Музыкант. Мозаика. Помпеи

Третья речь против Луция Сергия Катилины

Государство наше, квириты, а с ним и жизнь каждого из вас, ваше имущество, ваши жены и дети, а равно и это средоточие славнейшей в мире державы, наш счастливый и прекрасный город – сегодня, благодаря великой любви к вам бессмертных богов, ценою моих трудов, заботы и опасностей, спасены от резни и пожаров, вырваны, можно сказать, из пасти рока и в полной сохранности возвращены вам. И если мы по праву любим и празднуем день своего спасения не менее дня рождения (ведь спасение – событие, несомненно, отрадное, тогда как рождением нам дается дар неопределимой ценности и рождаемся мы бессознательно, спасение же сопровождается сознательным чувством радости), то вы, приобщившие в своей любви и вере основателя нашего города к сонму бессмертных богов, должны, полагаю я, предоставить некоторое место в благодарной памяти вашей и ваших потомков также и тому, кто этот самый, им основанный и возвеличенный город сохранил. Действительно, квириты: тот огонь, который почти уже был подложен отовсюду под храмы, молельни, здания и стены всего вашего города, я потушил; те мечи, которые были обнажены против государства, я отклонил; те кинжалы, которые уже были приставлены к вашему горлу, я вырвал из рук убийц. А так как в сенате все это мною уже было обстоятельно изложено и доказано, то вам я лишь вкратце расскажу суть происшедшего, чтобы вы, люди не знакомые с делом и жаждущие узнать о нем, получили представление о размерах заговора, а также о том, каким верным и исключающим всякие сомнения путем удалось его выследить и обнаружить.
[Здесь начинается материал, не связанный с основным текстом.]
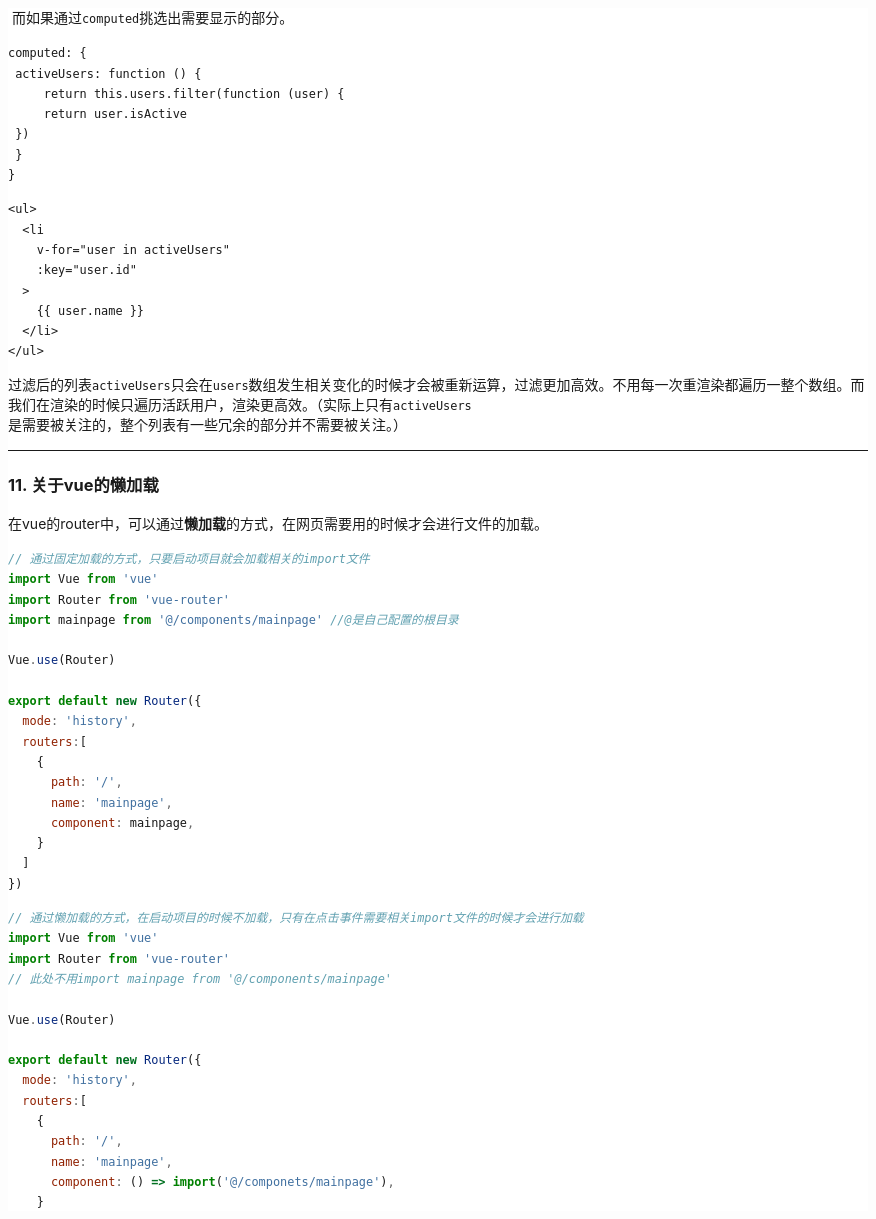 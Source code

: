​	而如果通过```computed```挑选出需要显示的部分。

```vue
computed: {
 activeUsers: function () {
     return this.users.filter(function (user) {
     return user.isActive
 })
 }
}
```

```vue
<ul>
  <li
    v-for="user in activeUsers"
    :key="user.id"
  >
    {{ user.name }}
  </li>
</ul>
```

​	过滤后的列表```activeUsers```只会在```users```数组发生相关变化的时候才会被重新运算，过滤更加高效。不用每一次重渲染都遍历一整个数组。而我们在渲染的时候只遍历活跃用户，渲染更高效。（实际上只有```activeUsers```是需要被关注的，整个列表有一些冗余的部分并不需要被关注。）

---

### 11. 关于vue的懒加载

​	在vue的router中，可以通过**懒加载**的方式，在网页需要用的时候才会进行文件的加载。

```js
// 通过固定加载的方式，只要启动项目就会加载相关的import文件
import Vue from 'vue'
import Router from 'vue-router'
import mainpage from '@/components/mainpage' //@是自己配置的根目录

Vue.use(Router)

export default new Router({
  mode: 'history',
  routers:[
    {
      path: '/',
      name: 'mainpage',
      component: mainpage,
    }
  ]
})
```

```js
// 通过懒加载的方式，在启动项目的时候不加载，只有在点击事件需要相关import文件的时候才会进行加载
import Vue from 'vue'
import Router from 'vue-router'
// 此处不用import mainpage from '@/components/mainpage'

Vue.use(Router)

export default new Router({
  mode: 'history',
  routers:[
    {
      path: '/',
      name: 'mainpage',
      component: () => import('@/componets/mainpage'),
    }
```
Август Октавиан. Фрагмент античного бюста

Прежде всего вы должны знать, что с тех самых пор, как Катилина умчался из города (а было это не так давно), оставляя в нем сообщников своего преступления, непримиримых вождей этой нечестивой войны, – я неусыпно бодрствовал и заботился о том, как нам остаться целыми среди столь частых и столь гнусных козней. Цель, которую я преследовал, изгоняя Катилину… я уже не боюсь возбудить чье-либо недовольство этим словом; гораздо более меня пугает ответственность в том, что я его выпустил живым… итак, цель, которую я преследовал, заставляя его покинуть город, состояла в том, чтобы остальные заговорщики или последовали за ним, или, оставаясь среди нас, с его уходом потеряли свою силу и свою отвагу. Теперь, видя, что самые неистовые и преступные заговорщики остаются в Риме и вращаются среди нас, я все свои дни и ночи посвятил неусыпному наблюдению за их действиями и начинаниями. Мой план состоял в следующем: так как вследствие невероятной гнусности преступления, о котором я вам говорил, ваши уши отказывались дать веру моей речи, то я решил открыть все это дело так искусно, чтобы вы своими глазами могли видеть их преступление; тогда только рассчитывал я заставить и ваши души позаботиться о спасении вашего благосостояния.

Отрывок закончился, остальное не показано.